__WORK ORDER__:
Apart from the pictures, every part of the records below gets retyped exactly.

__INPUT DATA__:
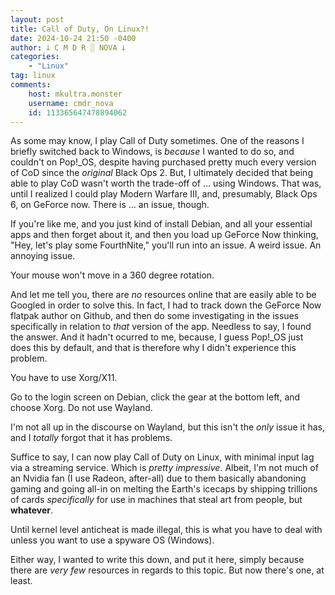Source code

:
```yaml
---
layout: post
title: Call of Duty, On Linux?!
date: 2024-10-24 21:50 -0400
author: 𐕣 C M D R ░ NOVA 𐕣
categories:
    - "Linux"
tag: linux
comments:
    host: mkultra.monster
    username: cmdr_nova
    id: 113365647478894062
---
```

As some may know, I play Call of Duty sometimes. One of the reasons I briefly switched back to Windows, is *because* I wanted to do so, and couldn't on Pop!_OS, despite having purchased pretty much every version of CoD since the *original* Black Ops 2. But, I ultimately decided that being able to play CoD wasn't worth the trade-off of ... using Windows. That was, until I realized I could play Modern Warfare III, and, presumably, Black Ops 6, on GeForce now. There is ... an issue, though.

If you're like me, and you just kind of install Debian, and all your essential apps and then forget about it, and then you load up GeForce Now thinking, "Hey, let's play some FourthNite," you'll run into an issue. A weird issue. An annoying issue. 

Your mouse won't move in a 360 degree rotation.

And let me tell you, there are *no* resources online that are easily able to be Googled in order to solve this. In fact, I had to track down the GeForce Now flatpak author on Github, and then do some investigating in the issues specifically in relation to *that* version of the app. Needless to say, I found the answer. And it hadn't ocurred to me, because, I guess Pop!_OS just does this by default, and that is therefore why I didn't experience this problem.

You have to use Xorg/X11.

Go to the login screen on Debian, click the gear at the bottom left, and choose Xorg. Do not use Wayland.

I'm not all up in the discourse on Wayland, but this isn't the *only* issue it has, and I *totally* forgot that it has problems.

Suffice to say, I can now play Call of Duty on Linux, with minimal input lag via a streaming service. Which is *pretty impressive*. Albeit, I'm not much of an Nvidia fan (I use Radeon, after-all) due to them basically abandoning gaming and going all-in on melting the Earth's icecaps by shipping trillions of cards *specifically* for use in machines that steal art from people, but **whatever**.

Until kernel level anticheat is made illegal, this is what you have to deal with unless you want to use a spyware OS (Windows).

Either way, I wanted to write this down, and put it here, simply because there are *very few* resources in regards to this topic. But now there's one, at least.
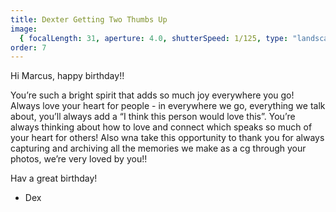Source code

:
 ```yaml
---
title: Dexter Getting Two Thumbs Up
image:
  { focalLength: 31, aperture: 4.0, shutterSpeed: 1/125, type: "landscape" }
order: 7
---
```


Hi Marcus, happy birthday!!

You’re such a bright spirit that adds so much joy everywhere you go! Always love your heart for people - in everywhere we go, everything we talk about, you’ll always add a “I think this person would love this”. You’re always thinking about how to love and connect which speaks so much of your heart for others! Also wna take this opportunity to thank you for always capturing and archiving all the memories we make as a cg through your photos, we’re very loved by you!!

Hav a great birthday!

- Dex
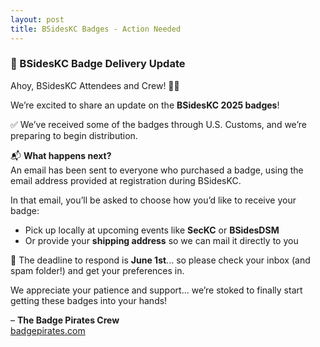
 ```yaml
---
layout: post
title: BSidesKC Badges - Action Needed
---
```


### 📢 BSidesKC Badge Delivery Update

Ahoy, BSidesKC Attendees and Crew! 🏴‍☠️

We’re excited to share an update on the **BSidesKC 2025 badges**!

✅ We’ve received some of the badges through U.S. Customs, and we’re preparing to begin distribution.

📬 **What happens next?**  
An email has been sent to everyone who purchased a badge, using the email address provided at registration during BSidesKC.

In that email, you’ll be asked to choose how you’d like to receive your badge:

- Pick up locally at upcoming events like **SecKC** or **BSidesDSM**
- Or provide your **shipping address** so we can mail it directly to you

📅 The deadline to respond is **June 1st**... so please check your inbox (and spam folder!) and get your preferences in.

We appreciate your patience and support... we’re stoked to finally start getting these badges into your hands!

– **The Badge Pirates Crew**  
[badgepirates.com](https://badgepirates.com)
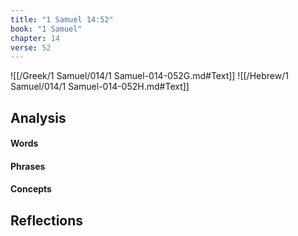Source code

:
 ```yaml
---
title: "1 Samuel 14:52"
book: "1 Samuel"
chapter: 14
verse: 52
---
```

![[/Greek/1 Samuel/014/1 Samuel-014-052G.md#Text]]
![[/Hebrew/1 Samuel/014/1 Samuel-014-052H.md#Text]]

## Analysis

#### Words

#### Phrases

#### Concepts

## Reflections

__EXERCISE ANSWER__:
Source code

:
```yaml
---
layout: post
title: Call of Duty, On Linux?!
date: 2024-10-24 21:50 -0400
author: 𐕣 C M D R ░ NOVA 𐕣
categories:
    - "Linux"
tag: linux
comments:
    host: mkultra.monster
    username: cmdr_nova
    id: 113365647478894062
---
```

As some may know, I play Call of Duty sometimes. One of the reasons I briefly switched back to Windows, is *because* I wanted to do so, and couldn't on Pop!_OS, despite having purchased pretty much every version of CoD since the *original* Black Ops 2. But, I ultimately decided that being able to play CoD wasn't worth the trade-off of ... using Windows. That was, until I realized I could play Modern Warfare III, and, presumably, Black Ops 6, on GeForce now. There is ... an issue, though.

If you're like me, and you just kind of install Debian, and all your essential apps and then forget about it, and then you load up GeForce Now thinking, "Hey, let's play some FourthNite," you'll run into an issue. A weird issue. An annoying issue. 

Your mouse won't move in a 360 degree rotation.

And let me tell you, there are *no* resources online that are easily able to be Googled in order to solve this. In fact, I had to track down the GeForce Now flatpak author on Github, and then do some investigating in the issues specifically in relation to *that* version of the app. Needless to say, I found the answer. And it hadn't ocurred to me, because, I guess Pop!_OS just does this by default, and that is therefore why I didn't experience this problem.

You have to use Xorg/X11.

Go to the login screen on Debian, click the gear at the bottom left, and choose Xorg. Do not use Wayland.

I'm not all up in the discourse on Wayland, but this isn't the *only* issue it has, and I *totally* forgot that it has problems.

Suffice to say, I can now play Call of Duty on Linux, with minimal input lag via a streaming service. Which is *pretty impressive*. Albeit, I'm not much of an Nvidia fan (I use Radeon, after-all) due to them basically abandoning gaming and going all-in on melting the Earth's icecaps by shipping trillions of cards *specifically* for use in machines that steal art from people, but **whatever**.

Until kernel level anticheat is made illegal, this is what you have to deal with unless you want to use a spyware OS (Windows).

Either way, I wanted to write this down, and put it here, simply because there are *very few* resources in regards to this topic. But now there's one, at least.
Source code

:
 ```yaml
---
title: Dexter Getting Two Thumbs Up
image:
  { focalLength: 31, aperture: 4.0, shutterSpeed: 1/125, type: "landscape" }
order: 7
---
```


Hi Marcus, happy birthday!!

You’re such a bright spirit that adds so much joy everywhere you go! Always love your heart for people - in everywhere we go, everything we talk about, you’ll always add a “I think this person would love this”. You’re always thinking about how to love and connect which speaks so much of your heart for others! Also wna take this opportunity to thank you for always capturing and archiving all the memories we make as a cg through your photos, we’re very loved by you!!

Hav a great birthday!

- Dex
 ```yaml
---
layout: post
title: BSidesKC Badges - Action Needed
---
```


### 📢 BSidesKC Badge Delivery Update

Ahoy, BSidesKC Attendees and Crew! 🏴‍☠️

We’re excited to share an update on the **BSidesKC 2025 badges**!

✅ We’ve received some of the badges through U.S. Customs, and we’re preparing to begin distribution.

📬 **What happens next?**  
An email has been sent to everyone who purchased a badge, using the email address provided at registration during BSidesKC.

In that email, you’ll be asked to choose how you’d like to receive your badge:

- Pick up locally at upcoming events like **SecKC** or **BSidesDSM**
- Or provide your **shipping address** so we can mail it directly to you

📅 The deadline to respond is **June 1st**... so please check your inbox (and spam folder!) and get your preferences in.

We appreciate your patience and support... we’re stoked to finally start getting these badges into your hands!

– **The Badge Pirates Crew**  
[badgepirates.com](https://badgepirates.com)
Source code

:
 ```yaml
---
title: "1 Samuel 14:52"
book: "1 Samuel"
chapter: 14
verse: 52
---
```

![[/Greek/1 Samuel/014/1 Samuel-014-052G.md#Text]]
![[/Hebrew/1 Samuel/014/1 Samuel-014-052H.md#Text]]

## Analysis

#### Words

#### Phrases

#### Concepts

## Reflections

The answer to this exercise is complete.